{TABLE} Flying Dutchman Overture ............ Wagner Piano Concerto No 2 ................. Liszt Symphony No 4 (Romantic) ............ Bruckner {/TABLE} THE second of the National Symphony Orchestra's three Bruckner centenary concerts was conducted at the National Concert Hall last night by Robert Houlihan.
His conception of Bruckner's altogether more rounded than that revealed last week by Kasper de Roo.
In Bruckner's Fourth Houlihan was at once expansive - this had more to do with dynamics than tempo - and concise. The linkages from phrase to phrase were taut and the music's building blocks seemed to fall naturally into larger organic patterns.
Particularly different was the playing of the strings. With Clodagh Vedres at their head (rather than the leader, Alan Smale), they played with a warmth and lustre that was sadly lacking just a week earlier.

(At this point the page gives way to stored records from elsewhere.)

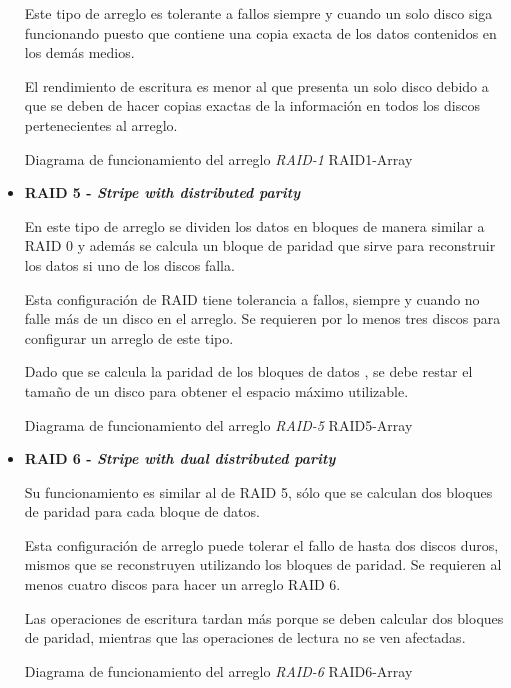 \begin{itemize}
Este tipo de arreglo es tolerante a fallos siempre y cuando un solo disco siga funcionando puesto que contiene una copia exacta de los datos contenidos en los dem\'{a}s medios.

El rendimiento de escritura es menor al que presenta un solo disco debido a que se deben de hacer copias exactas de la informaci\'{o}n en todos los discos pertenecientes al arreglo.

\diagramblock
{Diagrama de funcionamiento del arreglo \textit{RAID-1}}
{RAID1-Array}
{
 {
  
 }
}
\newpage
  \item \textbf{RAID 5 - \textit{Stripe with distributed parity}}

En este tipo de arreglo se dividen los datos en bloques de manera similar a \textsc{RAID} 0 y adem\'{a}s se calcula un bloque de paridad que sirve para reconstruir los datos si uno de los discos falla.

Esta configuraci\'{o}n de \textsc{RAID} tiene tolerancia a fallos, siempre y cuando no falle m\'{a}s de un disco en el arreglo. Se requieren por lo menos tres discos para configurar un arreglo de este tipo.

Dado que se calcula la paridad de los bloques de datos , se debe restar el tama\~{n}o de un disco para obtener el espacio m\'{a}ximo utilizable.

\diagramblock
{Diagrama de funcionamiento del arreglo \textit{RAID-5}}
{RAID5-Array}
{
 {
  
 }
}
\newpage
  \item \textbf{RAID 6 - \textit{Stripe with \textsl{dual} distributed parity}}

Su funcionamiento es similar al de \textsc{RAID} 5, s\'{o}lo que se calculan dos bloques de paridad para cada bloque de datos.

Esta configuraci\'{o}n de arreglo puede tolerar el fallo de hasta dos discos duros, mismos que se reconstruyen utilizando los bloques de paridad. Se requieren al menos cuatro discos para hacer un arreglo \textsc{RAID} 6.

Las operaciones de escritura tardan m\'{a}s porque se deben calcular dos bloques de paridad, mientras que las operaciones de lectura no se ven afectadas.

\diagramblock
{Diagrama de funcionamiento del arreglo \textit{RAID-6}}
{RAID6-Array}
{
 {
  
 }
}

\end{itemize}

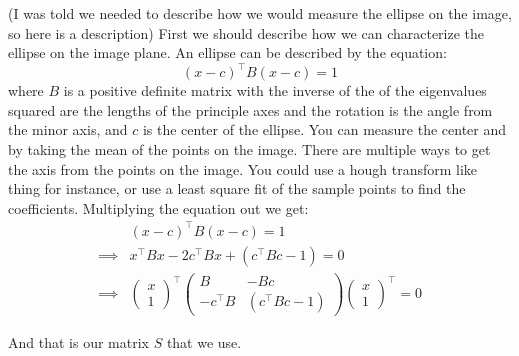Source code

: \documentclass[11pt,english]{article}
\newcommand{\vect}[2]{\begin{pmatrix} #1 \\ #2 \end{pmatrix}}
\begin{document}
\begin{enumerate}
(I was told we needed to describe how we would measure the ellipse on the image, so here is a description)
First we should describe how we can characterize the ellipse on the image plane. An ellipse can be described by the
equation:
\[ (x - c)^\top B (x - c) = 1 \]
where $B$ is a positive definite matrix with the inverse of the of the eigenvalues squared are the lengths of the
principle axes and the rotation is the angle from the minor axis, and $c$ is the center of the ellipse.
You can measure the center and by taking the mean of the points on the image. There are multiple ways to get the axis
from the points on the image. You could use a hough transform like thing for instance, or use a least square fit of
the sample points to find the coefficients.  
Multiplying the equation out we get:
\begin{align*}
& (x - c)^\top B (x - c) = 1 \\
\implies & x^\top B x - 2 c^\top B x + (c^\top B c - 1) = 0 \\
\implies & \vect{x}{1}^\top \begin{pmatrix}
      B    &      -Bc         \\
 -c^\top B & (c^\top B c - 1)
\end{pmatrix} \vect{x}{1}^\top = 0
\end{align*}

And that is our matrix $S$ that we use.




\end{enumerate}
\end{document}
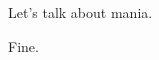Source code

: \begin{paracol}{2}
  \begin{leftcolumn}

\null
\vfill
\begin{ally}
Let's talk about mania.
\end{ally}
Fine.
\vfill
\newpage

\end{leftcolumn}
\end{paracol}
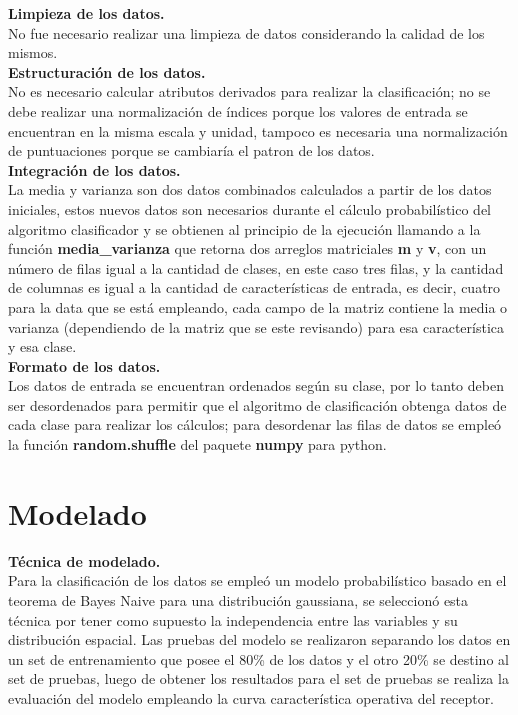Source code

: \noindent
\textbf{Limpieza de los datos.}\\

No fue necesario realizar una limpieza de datos considerando la calidad de los mismos.\\

\noindent
\textbf{Estructuración de los datos.}\\

No es necesario calcular atributos derivados para realizar la clasificación; no se debe realizar
una normalización de índices porque los valores de entrada se encuentran en la misma escala y unidad,
tampoco es necesaria una normalización de puntuaciones porque se cambiaría el patron de los datos.\\

\noindent
\textbf{Integración de los datos.}\\

La media y varianza son dos datos combinados calculados a partir de los datos iniciales, estos nuevos
datos son necesarios durante el cálculo probabilístico del algoritmo clasificador y se
obtienen al principio de la ejecución llamando a la función \textbf{media\_varianza} que retorna
dos arreglos matriciales \textbf{m} y \textbf{v}, con un número de filas igual a la cantidad de clases, en este caso tres filas,
y la cantidad de columnas es igual a la cantidad de características de entrada, es decir, cuatro
para la data que se está empleando, cada campo de la matriz contiene la media o varianza (dependiendo de la
matriz que se este revisando) para esa característica y esa clase.\\

\noindent
\textbf{Formato de los datos.}\\

Los datos de entrada se encuentran ordenados según su clase, por lo tanto deben ser desordenados para permitir que el algoritmo de clasificación obtenga datos de cada clase para realizar los cálculos; para desordenar las filas de datos se empleó la función \textbf{random.shuffle} del paquete \textbf{numpy} para python.\\

\section{Modelado}

\noindent
\textbf{Técnica de modelado.}\\

Para la clasificación de los datos se empleó un modelo probabilístico basado en el teorema de Bayes Naive para una distribución
gaussiana, se seleccionó esta técnica por tener como supuesto la independencia entre las variables y su distribución
espacial. Las pruebas del modelo se realizaron separando los datos en un set de entrenamiento que posee el 80\% de los
datos y el otro 20\% se destino al set de pruebas, luego de obtener los resultados para el set de pruebas se realiza la
evaluación del modelo empleando la curva característica operativa del receptor.\\

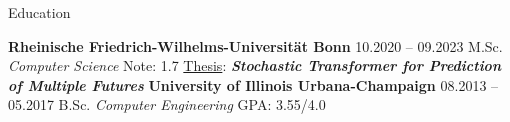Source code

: \begin{rubric}{Education}


\entry*[]  \textbf{Rheinische Friedrich-Wilhelms-Universität Bonn} \hfill  10.2020 -- 09.2023   \newline
 M.Sc. \emph{Computer Science}  \hfill Note:  1.7 \newline
 \underline{Thesis}:  \hspace*{5mm} \textit{\textbf{Stochastic Transformer for Prediction of Multiple Futures}} \newline 
\entry*[]  \textbf{University of Illinois Urbana-Champaign} \hfill  08.2013 -- 05.2017 \newline
B.Sc. \emph{Computer Engineering} \hfill GPA: 3.55/4.0 \newline %



\end{rubric}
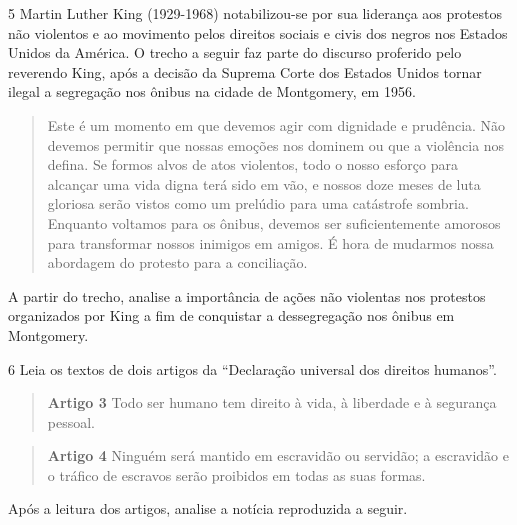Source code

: 
\num{5} Martin Luther King (1929-1968) notabilizou-se por sua liderança
aos protestos não violentos e ao movimento pelos direitos sociais e
civis dos negros nos Estados Unidos da América. O trecho a seguir faz
parte do discurso proferido pelo reverendo King, após a decisão da
Suprema Corte dos Estados Unidos tornar ilegal a segregação nos ônibus
na cidade de Montgomery, em 1956.

\begin{quote}
Este é um momento em que devemos agir com dignidade e prudência. Não
devemos permitir que nossas emoções nos dominem ou que a violência nos
defina. Se formos alvos de atos violentos, todo o nosso esforço para
alcançar uma vida digna terá sido em vão, e nossos doze meses de luta
gloriosa serão vistos como um prelúdio para uma catástrofe sombria.
Enquanto voltamos para os ônibus, devemos ser suficientemente amorosos
para transformar nossos inimigos em amigos. É hora de mudarmos nossa
abordagem do protesto para a conciliação.
\end{quote}

A partir do trecho, analise a importância de ações não violentas nos
protestos organizados por King a fim de conquistar a dessegregação nos
ônibus em Montgomery.


\num{6} Leia os textos de dois artigos da ``Declaração universal dos
direitos humanos''.

\begin{quote}
\textbf{Artigo 3} Todo ser humano tem direito à vida, à liberdade e à
segurança pessoal.
\end{quote}

\begin{quote}
\textbf{Artigo 4} Ninguém será mantido em escravidão ou servidão; a
escravidão e o tráfico de escravos serão proibidos em todas as suas
formas.
\end{quote}

Após a leitura dos artigos, analise a notícia reproduzida a seguir.

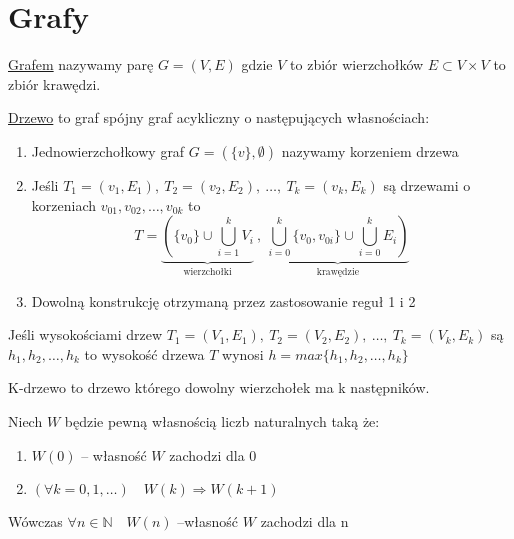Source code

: \section{Grafy}
	
	\begin{df}
		\href{http://pl.wikipedia.org/wiki/Graf_(matematyka)}{Grafem} nazywamy parę $G = (V, E)$ gdzie $V$ to zbiór wierzchołków 
		$E \subset V \times V$ to zbiór krawędzi.
	\end{df}	

	\begin{df}
		\href{http://pl.wikipedia.org/wiki/Drzewo_(matematyka)}{Drzewo} to graf spójny graf acykliczny o następujących własnościach:
		\begin{enumerate}
			\item Jednowierzchołkowy graf $G = (\{v\}, \emptyset)$ nazywamy korzeniem drzewa
			\item Jeśli $T_1 = (v_1, E_1), ~ T_2 = (v_2, E_2), ~\dots ,~ T_k = (v_k, E_k)$ są drzewami o korzeniach $v_{01}, v_{02}, \dots, v_{0k}$
			to $$T = \underbrace{ \left(\{v_0\} \cup \bigcup^k_{i=1}V_i \right. }_\text{wierzchołki} ~,~
					\underbrace{ \left. \bigcup_{i=0}^k \{v_0, v_{0i}\} \cup \bigcup_{i=0}^k E_i \right) }_\text{krawędzie}$$
			\item Dowolną konstrukcję otrzymaną przez zastosowanie reguł 1 i 2
		\end{enumerate}			
	\end{df}
	
	\begin{df}
		Jeśli wysokościami drzew $T_1 = (V_1, E_1), ~ T_2 = (V_2, E_2), ~\dots ,~ T_k = (V_k, E_k)$ są $h_1, h_2, \dots , h_k$ to
		wysokość drzewa $T$ wynosi $h = max\{h_1, h_2, \dots , h_k\}$
	\end{df}
	
	\begin{df}
		K-drzewo to drzewo którego dowolny wierzchołek ma k następników.
	\end{df}
	
	\begin{df}
		Niech $W$ będzie pewną własnością liczb naturalnych taką że:
		\begin{enumerate}
			\item $W(0)$ -- własność $W$ zachodzi dla $0$
			\item $(\forall k=0, 1, \dots) \quad W(k) \Rightarrow W(k+1)$ 
		\end{enumerate}
		Wówczas $\forall n \in \mathbb{N} \quad W(n)$ --własność $W$ zachodzi dla n
	\end{df}
	

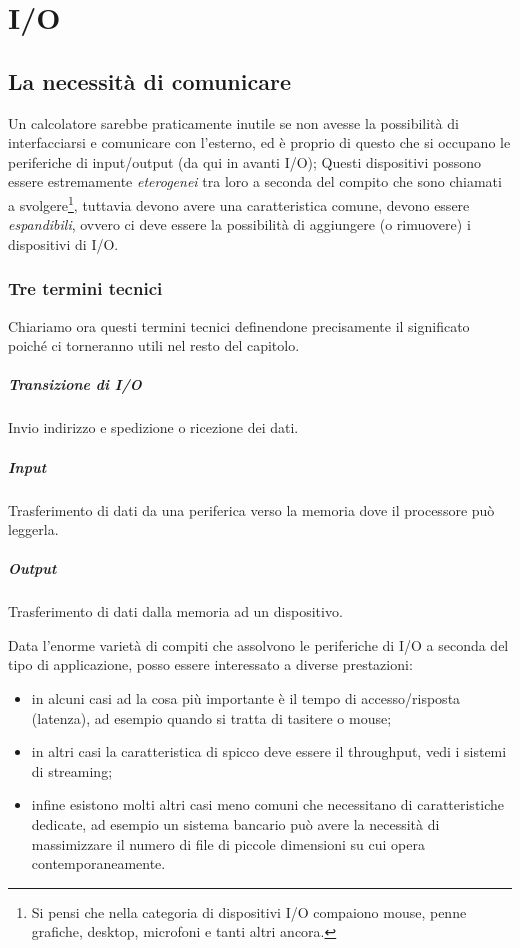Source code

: \documentclass[class=book, crop=false, oneside]{standalone}
\begin{document}
\chapter{I/O}

\section{La necessità di comunicare}
Un calcolatore sarebbe praticamente inutile se non avesse la possibilità di interfacciarsi e comunicare con l'esterno, ed è proprio di questo che si occupano le periferiche di input/output (da qui in avanti I/O); Questi dispositivi possono essere estremamente \emph{eterogenei} tra loro a seconda del compito che sono chiamati a svolgere\footnote{Si pensi che nella categoria di dispositivi I/O compaiono mouse, penne grafiche, desktop, microfoni e tanti altri ancora.}, tuttavia devono avere una caratteristica comune, devono essere \emph{espandibili}, ovvero ci deve essere la possibilità di aggiungere (o rimuovere) i dispositivi di I/O.

\subsection*{Tre termini tecnici}
Chiariamo ora questi termini tecnici definendone precisamente il significato poiché ci torneranno utili nel resto del capitolo.
\paragraph{Transizione di I/O} Invio indirizzo e spedizione o ricezione dei dati.
\paragraph{Input} Trasferimento di dati da una periferica verso la memoria dove il processore può leggerla.
\paragraph{Output} Trasferimento di dati dalla memoria ad un dispositivo.

Data l'enorme varietà di compiti che assolvono le periferiche di I/O a  seconda del tipo di applicazione, posso essere interessato a diverse prestazioni:
\begin{itemize}
	\item in alcuni casi ad la cosa più importante è il tempo di accesso/risposta (latenza), ad esempio quando si tratta di tasitere o mouse;
	\item in altri casi la caratteristica di spicco deve essere il throughput, vedi i sistemi di streaming;
	\item infine esistono molti altri casi meno comuni che necessitano di caratteristiche dedicate, ad esempio un sistema bancario può avere la necessità di massimizzare il numero di file di piccole dimensioni su cui opera contemporaneamente.
\end{itemize}
\end{document}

Under Houlihan, too, the string entries materialised with appropriate roundness rather than the almost anti Brucknerian sharpness which had been favoured by de Roo in the Seventh Symphony.
Overall, however, the playing was a bit more accident prone than in the first of the Bruckner concerts, but this seemed a small price to pay for the enormous increase in Brucknerian spirit.
The concert opened with a stormy account of Wagner's Flying Dutchman Overture and the popular soloist in Liszt's Second Piano Concerto was Armen Babakhanian, winner of the concerto prize at the last Dublin International Piano Competition.
Babakhanian's was a measured approach and he was rewardingly sensitive in his interplay with the many orchestral solos in this, the less flamboyant of Liszt's concertos. The feeling of rapport between orchestra and soloist was strong, and constituted one of the major pleasures of this performance.